* _Work request_
Below are records; how many of their lines contain "Class"? Answer with only the number.

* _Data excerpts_

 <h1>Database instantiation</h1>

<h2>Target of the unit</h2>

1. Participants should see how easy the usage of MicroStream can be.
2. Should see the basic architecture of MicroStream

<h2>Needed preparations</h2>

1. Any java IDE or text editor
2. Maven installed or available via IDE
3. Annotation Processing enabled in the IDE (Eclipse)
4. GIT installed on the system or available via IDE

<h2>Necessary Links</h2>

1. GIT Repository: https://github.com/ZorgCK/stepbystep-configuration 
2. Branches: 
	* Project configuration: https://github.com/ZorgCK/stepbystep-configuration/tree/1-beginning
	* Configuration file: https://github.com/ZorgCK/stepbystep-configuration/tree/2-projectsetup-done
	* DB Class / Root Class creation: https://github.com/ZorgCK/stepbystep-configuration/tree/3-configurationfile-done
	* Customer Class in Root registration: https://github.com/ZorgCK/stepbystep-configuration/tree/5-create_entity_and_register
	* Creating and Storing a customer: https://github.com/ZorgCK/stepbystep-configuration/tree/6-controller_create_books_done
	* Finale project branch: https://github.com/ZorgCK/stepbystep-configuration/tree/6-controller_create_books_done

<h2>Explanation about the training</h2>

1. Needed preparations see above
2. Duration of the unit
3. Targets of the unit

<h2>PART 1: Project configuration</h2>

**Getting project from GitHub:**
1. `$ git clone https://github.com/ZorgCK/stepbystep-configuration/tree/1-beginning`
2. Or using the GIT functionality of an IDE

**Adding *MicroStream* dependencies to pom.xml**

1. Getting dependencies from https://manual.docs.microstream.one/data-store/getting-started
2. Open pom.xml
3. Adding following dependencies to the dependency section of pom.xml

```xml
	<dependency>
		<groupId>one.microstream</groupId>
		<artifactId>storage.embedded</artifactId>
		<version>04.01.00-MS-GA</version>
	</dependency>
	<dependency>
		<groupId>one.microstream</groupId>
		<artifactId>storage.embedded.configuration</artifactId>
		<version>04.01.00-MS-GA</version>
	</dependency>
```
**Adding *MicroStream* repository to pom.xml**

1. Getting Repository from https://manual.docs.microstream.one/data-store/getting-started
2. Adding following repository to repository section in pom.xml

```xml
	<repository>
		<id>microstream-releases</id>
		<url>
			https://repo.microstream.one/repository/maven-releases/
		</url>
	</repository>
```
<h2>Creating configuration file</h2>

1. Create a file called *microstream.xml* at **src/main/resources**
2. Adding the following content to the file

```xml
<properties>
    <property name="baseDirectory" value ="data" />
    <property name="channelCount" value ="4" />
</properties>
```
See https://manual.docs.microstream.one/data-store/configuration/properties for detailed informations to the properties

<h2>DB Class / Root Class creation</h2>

* _Solution to the problem_
3